[libre-riscv-dev] [isa-dev] Re: FP transcendentals (trigonometry, root/exp/log) proposal

Sat Sep 14 03:10:48 BST 2019

On Saturday, September 14, 2019 at 9:33:16 AM UTC+8, Jacob Lifshay wrote:
> On Fri, Sep 13, 2019, 18:06 lkcl <luke.l... at gmail.com> wrote:
> On Saturday, September 14, 2019 at 4:56:07 AM UTC+8, Jacob Lifshay wrote:
> 
> > Some notes:
> 
> > 
> 
> > 
> 
> > I think it may be worthwhile to have separate Ztrans extension names to indicate the levels of accuracy that are implemented, allowing a low-precision implementation of all instructions outside of F and D while having full-precision implementations of F and D for code compatibility.
> 
> 
> 
> Hum, hum, don't know.
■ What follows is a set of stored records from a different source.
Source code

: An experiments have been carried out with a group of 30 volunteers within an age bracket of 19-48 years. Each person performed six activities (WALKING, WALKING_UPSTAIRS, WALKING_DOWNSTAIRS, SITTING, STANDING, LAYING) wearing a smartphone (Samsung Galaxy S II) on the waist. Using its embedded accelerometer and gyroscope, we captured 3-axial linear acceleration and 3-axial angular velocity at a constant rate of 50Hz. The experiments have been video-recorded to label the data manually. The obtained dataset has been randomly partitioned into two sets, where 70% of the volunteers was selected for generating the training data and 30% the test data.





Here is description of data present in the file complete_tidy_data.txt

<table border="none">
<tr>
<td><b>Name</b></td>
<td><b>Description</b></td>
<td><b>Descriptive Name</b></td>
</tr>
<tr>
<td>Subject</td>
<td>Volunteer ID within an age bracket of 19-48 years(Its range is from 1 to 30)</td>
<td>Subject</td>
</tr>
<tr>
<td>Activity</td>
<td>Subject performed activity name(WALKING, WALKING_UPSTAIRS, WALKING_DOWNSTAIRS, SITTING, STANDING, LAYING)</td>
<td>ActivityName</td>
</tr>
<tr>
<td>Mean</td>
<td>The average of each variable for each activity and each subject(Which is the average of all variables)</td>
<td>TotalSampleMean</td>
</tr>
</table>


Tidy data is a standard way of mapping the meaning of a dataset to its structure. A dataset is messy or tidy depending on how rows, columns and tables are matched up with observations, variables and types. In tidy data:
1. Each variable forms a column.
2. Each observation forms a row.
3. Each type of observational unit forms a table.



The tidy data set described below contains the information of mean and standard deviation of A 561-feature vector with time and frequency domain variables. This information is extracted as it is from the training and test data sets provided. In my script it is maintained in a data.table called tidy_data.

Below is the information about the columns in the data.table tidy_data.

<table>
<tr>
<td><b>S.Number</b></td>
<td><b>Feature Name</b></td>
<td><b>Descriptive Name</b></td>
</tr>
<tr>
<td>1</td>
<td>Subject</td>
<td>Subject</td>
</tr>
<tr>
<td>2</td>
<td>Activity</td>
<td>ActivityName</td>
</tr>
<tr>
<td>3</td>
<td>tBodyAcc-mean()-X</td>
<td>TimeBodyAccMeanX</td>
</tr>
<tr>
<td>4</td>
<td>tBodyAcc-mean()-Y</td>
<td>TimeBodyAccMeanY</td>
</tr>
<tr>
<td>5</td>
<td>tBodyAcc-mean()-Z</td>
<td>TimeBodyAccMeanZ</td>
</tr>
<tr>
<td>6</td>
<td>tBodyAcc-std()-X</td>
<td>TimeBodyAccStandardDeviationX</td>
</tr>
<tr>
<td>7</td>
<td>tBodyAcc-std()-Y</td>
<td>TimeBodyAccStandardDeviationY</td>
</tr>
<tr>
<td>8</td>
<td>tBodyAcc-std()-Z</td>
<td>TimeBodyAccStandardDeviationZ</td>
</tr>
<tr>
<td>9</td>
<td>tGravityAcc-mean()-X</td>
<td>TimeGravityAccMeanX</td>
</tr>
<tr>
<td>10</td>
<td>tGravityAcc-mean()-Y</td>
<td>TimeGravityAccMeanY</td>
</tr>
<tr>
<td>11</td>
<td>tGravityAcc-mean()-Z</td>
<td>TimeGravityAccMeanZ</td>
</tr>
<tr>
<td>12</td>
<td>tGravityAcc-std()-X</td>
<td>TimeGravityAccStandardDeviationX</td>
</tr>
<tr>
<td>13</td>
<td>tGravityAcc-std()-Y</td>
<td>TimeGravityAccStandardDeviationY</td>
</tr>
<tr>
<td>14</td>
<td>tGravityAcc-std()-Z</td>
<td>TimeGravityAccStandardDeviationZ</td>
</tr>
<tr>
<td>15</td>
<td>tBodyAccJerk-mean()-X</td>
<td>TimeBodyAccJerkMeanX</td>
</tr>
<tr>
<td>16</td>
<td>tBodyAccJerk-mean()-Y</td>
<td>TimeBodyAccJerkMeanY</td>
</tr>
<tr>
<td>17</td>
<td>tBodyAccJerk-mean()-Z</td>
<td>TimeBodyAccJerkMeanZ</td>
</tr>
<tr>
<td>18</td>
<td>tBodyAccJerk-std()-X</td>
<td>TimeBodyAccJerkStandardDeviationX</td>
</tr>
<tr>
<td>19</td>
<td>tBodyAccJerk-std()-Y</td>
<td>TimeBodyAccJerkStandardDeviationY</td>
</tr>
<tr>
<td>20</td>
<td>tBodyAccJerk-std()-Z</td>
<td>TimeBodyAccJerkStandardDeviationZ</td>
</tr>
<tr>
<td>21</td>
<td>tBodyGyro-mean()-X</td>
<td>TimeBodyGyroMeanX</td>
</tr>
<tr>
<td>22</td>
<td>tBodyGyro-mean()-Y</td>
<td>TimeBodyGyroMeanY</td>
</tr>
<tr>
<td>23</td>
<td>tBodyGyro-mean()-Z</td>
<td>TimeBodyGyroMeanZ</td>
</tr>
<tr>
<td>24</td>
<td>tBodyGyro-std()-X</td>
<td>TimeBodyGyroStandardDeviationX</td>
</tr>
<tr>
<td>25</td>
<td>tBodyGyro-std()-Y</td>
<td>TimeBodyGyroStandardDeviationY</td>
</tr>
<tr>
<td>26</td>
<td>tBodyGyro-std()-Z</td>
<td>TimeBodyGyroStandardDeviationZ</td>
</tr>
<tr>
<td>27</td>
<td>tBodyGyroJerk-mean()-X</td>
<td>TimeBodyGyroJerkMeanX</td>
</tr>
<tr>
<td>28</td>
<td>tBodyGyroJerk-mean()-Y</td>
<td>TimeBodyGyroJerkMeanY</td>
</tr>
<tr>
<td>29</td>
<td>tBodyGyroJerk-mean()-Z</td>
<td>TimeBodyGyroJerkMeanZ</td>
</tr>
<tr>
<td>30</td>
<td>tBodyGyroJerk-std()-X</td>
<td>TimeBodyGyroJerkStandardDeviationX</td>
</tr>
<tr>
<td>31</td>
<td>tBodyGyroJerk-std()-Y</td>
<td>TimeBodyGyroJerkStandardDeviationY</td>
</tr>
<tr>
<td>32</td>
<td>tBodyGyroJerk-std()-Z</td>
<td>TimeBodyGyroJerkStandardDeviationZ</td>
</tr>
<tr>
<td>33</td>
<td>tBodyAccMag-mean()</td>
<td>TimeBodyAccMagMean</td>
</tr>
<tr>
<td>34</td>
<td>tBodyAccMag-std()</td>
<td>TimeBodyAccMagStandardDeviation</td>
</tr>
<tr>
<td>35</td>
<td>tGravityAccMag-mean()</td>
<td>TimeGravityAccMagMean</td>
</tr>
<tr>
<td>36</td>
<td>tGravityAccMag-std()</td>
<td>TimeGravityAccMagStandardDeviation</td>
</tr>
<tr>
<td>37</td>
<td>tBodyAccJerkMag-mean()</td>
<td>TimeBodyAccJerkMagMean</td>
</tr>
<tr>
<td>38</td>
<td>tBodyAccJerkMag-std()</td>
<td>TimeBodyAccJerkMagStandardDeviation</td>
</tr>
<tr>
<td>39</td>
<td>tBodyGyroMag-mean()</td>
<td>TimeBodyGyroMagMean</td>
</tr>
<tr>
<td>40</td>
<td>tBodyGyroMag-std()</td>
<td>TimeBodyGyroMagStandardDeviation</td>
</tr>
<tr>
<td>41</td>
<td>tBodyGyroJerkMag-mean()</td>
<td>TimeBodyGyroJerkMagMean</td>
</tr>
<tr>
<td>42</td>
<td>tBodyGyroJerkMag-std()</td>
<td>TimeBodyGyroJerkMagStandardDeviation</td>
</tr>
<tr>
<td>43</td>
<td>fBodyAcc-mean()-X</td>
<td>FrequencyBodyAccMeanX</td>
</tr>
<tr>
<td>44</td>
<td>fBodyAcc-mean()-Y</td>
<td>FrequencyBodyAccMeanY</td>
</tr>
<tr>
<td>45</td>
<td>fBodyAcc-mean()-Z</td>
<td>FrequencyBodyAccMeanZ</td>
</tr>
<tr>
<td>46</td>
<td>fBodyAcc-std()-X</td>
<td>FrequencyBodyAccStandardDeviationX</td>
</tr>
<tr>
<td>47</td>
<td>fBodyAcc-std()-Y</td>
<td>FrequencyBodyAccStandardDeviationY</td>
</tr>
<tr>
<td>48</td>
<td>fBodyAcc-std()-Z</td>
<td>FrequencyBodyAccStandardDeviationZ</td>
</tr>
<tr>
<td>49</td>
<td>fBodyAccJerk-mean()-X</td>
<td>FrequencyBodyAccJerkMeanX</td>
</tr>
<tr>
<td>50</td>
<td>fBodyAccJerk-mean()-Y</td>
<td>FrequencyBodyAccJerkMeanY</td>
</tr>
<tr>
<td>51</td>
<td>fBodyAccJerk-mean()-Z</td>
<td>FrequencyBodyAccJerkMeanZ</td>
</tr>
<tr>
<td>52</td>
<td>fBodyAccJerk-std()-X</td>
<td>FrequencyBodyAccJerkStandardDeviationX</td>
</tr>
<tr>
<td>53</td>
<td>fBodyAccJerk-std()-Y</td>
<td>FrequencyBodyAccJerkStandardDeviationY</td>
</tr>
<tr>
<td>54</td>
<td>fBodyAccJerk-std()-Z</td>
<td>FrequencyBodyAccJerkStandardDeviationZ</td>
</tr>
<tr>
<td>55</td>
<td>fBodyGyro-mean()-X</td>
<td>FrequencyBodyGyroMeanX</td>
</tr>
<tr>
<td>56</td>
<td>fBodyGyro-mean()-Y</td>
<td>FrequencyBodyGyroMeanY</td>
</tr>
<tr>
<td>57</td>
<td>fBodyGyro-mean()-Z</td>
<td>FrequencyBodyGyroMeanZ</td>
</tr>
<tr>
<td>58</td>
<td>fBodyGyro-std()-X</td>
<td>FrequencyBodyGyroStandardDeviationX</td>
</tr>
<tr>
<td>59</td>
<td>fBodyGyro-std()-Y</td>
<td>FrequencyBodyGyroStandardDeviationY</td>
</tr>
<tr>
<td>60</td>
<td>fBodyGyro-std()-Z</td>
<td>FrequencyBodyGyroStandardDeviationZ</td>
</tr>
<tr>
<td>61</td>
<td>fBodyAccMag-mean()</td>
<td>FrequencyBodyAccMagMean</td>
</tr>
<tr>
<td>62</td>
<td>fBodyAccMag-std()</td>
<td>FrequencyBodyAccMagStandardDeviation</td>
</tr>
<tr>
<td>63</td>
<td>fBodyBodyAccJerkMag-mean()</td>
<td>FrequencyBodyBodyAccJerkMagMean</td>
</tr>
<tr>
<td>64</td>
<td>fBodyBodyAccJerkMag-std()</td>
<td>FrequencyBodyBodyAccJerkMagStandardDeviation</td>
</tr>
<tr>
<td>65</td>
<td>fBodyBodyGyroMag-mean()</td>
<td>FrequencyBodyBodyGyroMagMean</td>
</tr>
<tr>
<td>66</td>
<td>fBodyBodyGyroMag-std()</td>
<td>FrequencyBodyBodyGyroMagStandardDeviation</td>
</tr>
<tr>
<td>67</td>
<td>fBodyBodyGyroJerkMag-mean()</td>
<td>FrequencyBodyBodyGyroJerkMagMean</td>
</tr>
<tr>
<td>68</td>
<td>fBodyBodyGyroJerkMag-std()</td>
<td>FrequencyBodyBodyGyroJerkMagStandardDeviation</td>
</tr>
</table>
My concern: that would be an NxM table of extension names. There are around 8 Ztrans ectensions, times four (so far, just found that OpenCL is different from Vulkan so that's 5) which would be 40 potential different extension names, rather than N+M which would be 12-13.
> 
> 
> 
> Assuming higher-precision operations are allowed to be used to implement lower-precision modes, we could have the higher-precision extensions just imply the lower precision extensions.

Which they do anyway.

Okay so this starts to make a little more sense (a little less mad).

Hum, hum.... so no implementor would ever have all 32 (40?) extensions, they would only have 8 max.

In addition, some implementors may choose full accuracy for some areas and reduced accuracy for others, *and be able to declare that*, via the naming.

Whereas for just the current scheme it is more all or nothing.  All ULP1 or all IEEE754.

> alternatively, we could introduce the concept of extension parameters (like C++ template parameters).

intriguing :)

> I think that Vulkan and OpenCL are similar enough (and usually both implemented) that we could just merge the accuracy requirements into a Vulkan/OpenCL (as well as OpenGL/OpenGL ES) variant, for each operation we would just require the accuracy to meet both specs.

Argh that means creating a side by side table of 30+ functions across 3 different documents, in order to determine the lowest ULP.

blech :)

I am torn between "being lazy (just have separate bits in FCSR for vulkan and opencl" and "how much sense that makes to merge them"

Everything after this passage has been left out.